No solo no es una utopía, sino que es absolutamente deseable e imprescindible si queremos que todo el alumnado pueda tener éxito en la escuela. Está sólidamente demostrado que una de las variables más intensamente relacionadas con el éxito escolar es precisamente el grado de participación de las familias, y esto tiene que ver con que las familias establecen puentes entre las culturas de procedencia y la cultura que se trabaja en la escuela, lo que nos permite como educadores incidir en la zona de desarrollo próximo. Sin embargo, para que esto ocurra es necesario que comencemos a ver el aula y el centro como un espacio de vida y construcción, en lugar de un contexto de instrucción y reproducción.
La educación inclusiva es un derecho humano fundamental de todos los niños reconocido, por ejemplo, por la Convención sobre los Derechos de las Personas con Discapacidad de la ONU. Entonces, ¿por qué no se hace realmente efectivo? ¿Por qué nuestro propio Tribunal Constitucional no considera la educación inclusiva como un derecho fundamental?
Hace unos años, un compañero me hizo ver que buena parte de las preguntas que nos hacemos son erróneas: siempre nos preguntamos por qué, y casi nunca para qué. Si modificamos tu pregunta con este criterio, entonces pienso en los privilegios que mantenemos los que nos autodenominamos “normales”, en los intereses que nos mueven. Cada uno de nosotros excluye por miedo a ser excluido, y en el mantenimiento de este orden social y escolar, creemos salir ganando. Siempre es el hijo o la hija de otro quien es excluido. Apuesto a que todos los implicados en la segregación de tu hijo no tenían implicación personal en el tema, porque de lo contrario no habrían dudado del derecho que asiste a Rubén o que asistía a mi hermano, como nos ocurre a ti y a mí. Pero no fue así, y en este status quo nos socializamos naturalizando las desigualdades, como aquella investigadora que osó inocentemente hacerme una pregunta tan discriminatoria…
Las familias tenemos el derecho reconocido a escoger el tipo y modelo de escolarización. Entonces, ¿por qué se nos imputa un delito penal de abandono familiar cuando estamos luchando por el derecho y la dignidad de nuestros hijos? ¿No serán otras instituciones las que realmente los están abandonando?

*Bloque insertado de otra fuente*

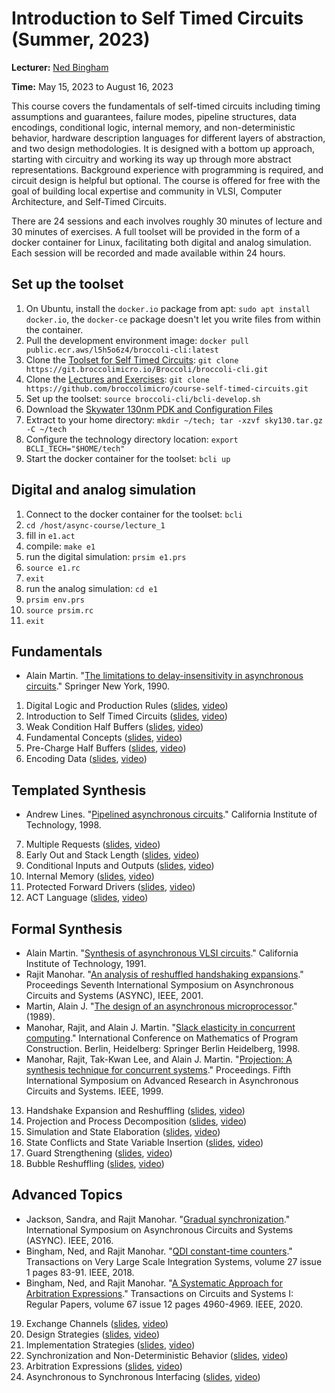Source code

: # Introduction to Self Timed Circuits (Summer, 2023)

**Lecturer:** [Ned Bingham](https://www.nedbingham.com/index.py)

**Time:** May 15, 2023 to August 16, 2023

This course covers the fundamentals of self-timed circuits including timing assumptions and guarantees, failure modes, pipeline structures, data encodings, conditional logic, internal memory, and non-deterministic behavior, hardware description languages for different layers of abstraction, and two design methodologies. It is designed with a bottom up approach, starting with circuitry and working its way up through more abstract representations. Background experience with programming is required, and circuit design is helpful but optional. The course is offered for free with the goal of building local expertise and community in VLSI, Computer Architecture, and Self-Timed Circuits.

There are 24 sessions and each involves roughly 30 minutes of lecture and 30 minutes of exercises. A full toolset will be provided in the form of a docker container for Linux, facilitating both digital and analog simulation. Each session will be recorded and made available within 24 hours.

## Set up the toolset
1. On Ubuntu, install the `docker.io` package from apt: `sudo apt install docker.io`, the `docker-ce` package doesn't let you write files from within the container.
2. Pull the development environment image: `docker pull public.ecr.aws/l5h5o6z4/broccoli-cli:latest`
3. Clone the [Toolset for Self Timed Circuits](https://git.broccolimicro.io/Broccoli/broccoli-cli.git): `git clone https://git.broccolimicro.io/Broccoli/broccoli-cli.git`
4. Clone the [Lectures and Exercises](https://github.com/broccolimicro/course-self-timed-circuits.git): `git clone https://github.com/broccolimicro/course-self-timed-circuits.git`
5. Set up the toolset: `source broccoli-cli/bcli-develop.sh`
6. Download the [Skywater 130nm PDK and Configuration Files](https://broccoli-hosting.s3.us-east-2.amazonaws.com/sky130.tar.gz)
7. Extract to your home directory: `mkdir ~/tech; tar -xzvf sky130.tar.gz -C ~/tech`
8. Configure the technology directory location: `export BCLI_TECH="$HOME/tech"`
9. Start the docker container for the toolset: `bcli up`

## Digital and analog simulation
1. Connect to the docker container for the toolset: `bcli`
2. `cd /host/async-course/lecture_1`
3. fill in `e1.act`
4. compile: `make e1`
5. run the digital simulation: `prsim e1.prs`
6. `source e1.rc`
7. `exit`
8. run the analog simulation: `cd e1`
9. `prsim env.prs`
10. `source prsim.rc`
11. `exit`

## Fundamentals
* Alain Martin. "[The limitations to delay-insensitivity in asynchronous circuits](https://apps.dtic.mil/sti/pdfs/ADA447737.pdf)." Springer New York, 1990.

1. Digital Logic and Production Rules ([slides](https://docs.google.com/presentation/d/1cLKMn4uYdLjXH_-CSFSHtB_IwZgCw5KPNmtQ7OIhKKQ/edit?usp=share_link), [video](https://youtu.be/_dsd3ecJ-8Y))
2. Introduction to Self Timed Circuits ([slides](https://docs.google.com/presentation/d/1OzqIr0iPFxu5Yyru-aGmRNN8m_EwbITPKqGwrZ-rIzQ/edit?usp=share_link), [video](https://youtu.be/nOvawxM2c1I))
3. Weak Condition Half Buffers ([slides](https://docs.google.com/presentation/d/1Ae6GOhyKmqAqawERvFYdDchxlWtKP1cmSZtyE2wq20E/edit?usp=share_link), [video](https://youtu.be/a-rgJJXfn2I))
4. Fundamental Concepts ([slides](https://docs.google.com/presentation/d/1f23xGafgNvVpY4guUtqyL1xsdXDWSiiRfqSzW01iOHA/edit?usp=share_link), [video](https://youtu.be/Im1H-s8ZOvU))
5. Pre-Charge Half Buffers ([slides](https://docs.google.com/presentation/d/1Fg7Uer-RXjpMPTauT6M7l8CnJ1Y1Dcn6qQndKsx_7Bg/edit?usp=share_link), [video](https://youtu.be/6bvNrrWV1Ks))
6. Encoding Data ([slides](https://docs.google.com/presentation/d/1PHXakPZGedAyphqwSpcx1uw0RQ562dQeh3ZTjLnZw2s/edit?usp=share_link), [video](https://youtu.be/PkEi-iDIyPA))

## Templated Synthesis
* Andrew Lines. "[Pipelined asynchronous circuits](https://authors.library.caltech.edu/26834/5/CSTR1998.pdf)." California Institute of Technology, 1998.

7. Multiple Requests ([slides](https://docs.google.com/presentation/d/1s_f3T7RSWY7VonrMGS_M-SNdooi7cuic0O5wLWw85O4/edit?usp=share_link), [video](https://youtu.be/51VIQZzjbcY))
8. Early Out and Stack Length ([slides](https://docs.google.com/presentation/d/1iFA7rXCNSSa9zDEqBfaddh-w30ixjOPi9SmSWKnzHjM/edit?usp=share_link), [video](https://youtu.be/cwQGCfJ8ouQ))
9. Conditional Inputs and Outputs ([slides](https://docs.google.com/presentation/d/1nXX4WGaIJvcG3CUZzMOjIllyQe81UEInZ6kzA65aitg/edit?usp=share_link), [video](https://youtu.be/vPRKxspzhaY))
10. Internal Memory ([slides](https://docs.google.com/presentation/d/1Tme2K670CnikIEX6aqYH_krpukfNJIAZXqUp0d_spv4/edit?usp=share_link), [video](https://youtu.be/iLYEX_bV1-Q))
11. Protected Forward Drivers ([slides](https://docs.google.com/presentation/d/1CO_WGqkgJpxIOGpSIcCbnd1i7_t2oloIKbncIudVl5E/edit?usp=share_link), [video](https://youtu.be/t1L7jFcWvKs))
12. ACT Language ([slides](https://docs.google.com/presentation/d/169Bvo2WfLbIdNftJpTsod2BLpuai5bUOgmNEvfK_cyk/edit?usp=sharing), [video](https://youtu.be/HiLu4iZKn80))

## Formal Synthesis
* Alain Martin. "[Synthesis of asynchronous VLSI circuits](https://authors.library.caltech.edu/26746/2/postscript.pdf)." California Institute of Technology, 1991.
* Rajit Manohar. "[An analysis of reshuffled handshaking expansions](https://csl.yale.edu/~rajit/ps/2phase.pdf)." Proceedings Seventh International Symposium on Asynchronous Circuits and Systems (ASYNC), IEEE, 2001.
* Martin, Alain J. "[The design of an asynchronous microprocessor](https://authors.library.caltech.edu/26709/2/postscript.pdf)." (1989).
* Manohar, Rajit, and Alain J. Martin. "[Slack elasticity in concurrent computing](https://csl.yale.edu/~rajit/ps/mpc98.pdf)." International Conference on Mathematics of Program Construction. Berlin, Heidelberg: Springer Berlin Heidelberg, 1998.
* Manohar, Rajit, Tak-Kwan Lee, and Alain J. Martin. "[Projection: A synthesis technique for concurrent systems](https://csl.yale.edu/~rajit/ps/proj.pdf)." Proceedings. Fifth International Symposium on Advanced Research in Asynchronous Circuits and Systems. IEEE, 1999.

13. Handshake Expansion and Reshuffling ([slides](https://docs.google.com/presentation/d/1Cjdcc43FuQkDwYWfZaaUgW7zwDpzmnJi6e053RyDCiI/edit?usp=share_link), [video](https://youtu.be/sAV6k8oy0qQ))
14. Projection and Process Decomposition ([slides](https://docs.google.com/presentation/d/1fXyl0wN0fv4famViQDVF_8QApX_w_qpV0blpjHbfB8M/edit?usp=share_link), [video](https://youtu.be/vEq8xGYPv1c))
15. Simulation and State Elaboration ([slides](https://docs.google.com/presentation/d/1EAigIlVp28rD18Mkruxvsko_O_NQGI2qISWhO0gteHo/edit?usp=share_link), [video](https://youtu.be/YvWJSxtVFVU))
16. State Conflicts and State Variable Insertion ([slides](https://docs.google.com/presentation/d/1NI-LZrIMI5yvlKZjqODRm32WSbFEpjYA7WzkWfSq0Ug/edit?usp=sharing), [video](https://youtu.be/yjr1paF0nZA))
17. Guard Strengthening ([slides](https://docs.google.com/presentation/d/1S8ujsxvv7ltKwSV2uigVr-9X6ETQeYiRBgNnjnOvZWQ/edit?usp=sharing), [video](https://youtu.be/ng_nlX8wLdg))
18. Bubble Reshuffling ([slides](https://docs.google.com/presentation/d/1pYNqix_kSkc02P3PfxtAyoQcAnKbhx0ZJ0ZSoFoJegI/edit?usp=sharing), [video](https://youtu.be/yPcKZXKuYLM))

## Advanced Topics
* Jackson, Sandra, and Rajit Manohar. "[Gradual synchronization](https://csl.yale.edu/~rajit/ps/gsync.pdf)." International Symposium on Asynchronous Circuits and Systems (ASYNC). IEEE, 2016.
* Bingham, Ned, and Rajit Manohar. "[QDI constant-time counters](https://www.nedbingham.com/papers/counter/QDI%20Constant%20Time%20Counters.pdf)." Transactions on Very Large Scale Integration Systems, volume 27 issue 1 pages 83-91. IEEE, 2018.
* Bingham, Ned, and Rajit Manohar. "[A Systematic Approach for Arbitration Expressions](https://nedbingham.com/papers/arbiters/A%20Systematic%20Approach%20for%20Arbitration%20Expressions.pdf)." Transactions on Circuits and Systems I: Regular Papers, volume 67 issue 12 pages 4960-4969. IEEE, 2020.

19. Exchange Channels ([slides](https://docs.google.com/presentation/d/1bujkCqs-5HKKHDRdo_iM0S6Byzh8RAWoymV6BtUTdvA/edit?usp=sharing), [video](https://youtu.be/Axt62h4xwpE))
20. Design Strategies ([slides](https://docs.google.com/presentation/d/1735DeGTcIrFjmesAWIuHNHNa_zZTKaqzHVCPDckyKU8/edit?usp=sharing), [video](https://youtu.be/q-kXIVXnIqM))
21. Implementation Strategies ([slides](https://docs.google.com/presentation/d/1uSolp00w9HCGm745ZWZ_vtcJndgYpUsQVVaFwhME5N4/edit?usp=sharing), [video](https://youtu.be/nqi-XvYiTXQ))
22. Synchronization and Non-Deterministic Behavior ([slides](https://docs.google.com/presentation/d/1ybkYp-tTL46dY55aAq2HqurGcnwElfrnLPaaca4T1Fg/edit?usp=sharing), [video](https://youtu.be/HFPgRnr1A4M))
23. Arbitration Expressions ([slides](https://docs.google.com/presentation/d/1hfMYihDBMVtDfJ3LPqE1Yk6iAPw83NG43BmTYJZF1TI/edit?usp=sharing), [video](https://youtu.be/p67RmRL7C_s))
24. Asynchronous to Synchronous Interfacing ([slides](https://docs.google.com/presentation/d/1UyWOnfrYo1JnUG4SKZ8hMDjiY-bNxN9FPVhxRP5AcuY/edit?usp=sharing), [video](https://youtu.be/PC8Rf9AMBHE))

La sociedad y sus instituciones pretenden disuadir cualquier iniciativa que cuestione fuertemente el actual curso de las cosas. Seguimos entendiendo la educación como un molde, inamovible e incuestionable. Esto lo ejercemos los padres y madres, los docentes y en general es así como se produce la socialización. Necesitamos sentirnos seguros en el grupo, y con esa arma se ejerce una suerte de chantaje social: te doy mi amparo si te sometes a mis reglas. De esta forma, aprendemos a situarnos del lado de las instituciones hasta el punto de que cualquier otra opción parece fuera de toda lógica. Yo creo que algo así es lo que está ocurriendo en el caso de vuestra familia y de otras en similares circunstancias. Pero esas injusticias se sostienen en una precariedad argumental que no debería ser difícil derribar (romper el molde), porque decir que vuestra opción de resistencia es fácil o fruto de una dejación de funciones es simplemente irrisorio. Se pone el foco en el lugar equivocado, y con ello queda impensado lo que causó el problema: que la institución escolar no está diseñada para todo el alumnado, a pesar incluso de la legislación internacional que nos obliga a ello. Tenemos que lograr cuestionar el proyecto homogeneizador de la escuela.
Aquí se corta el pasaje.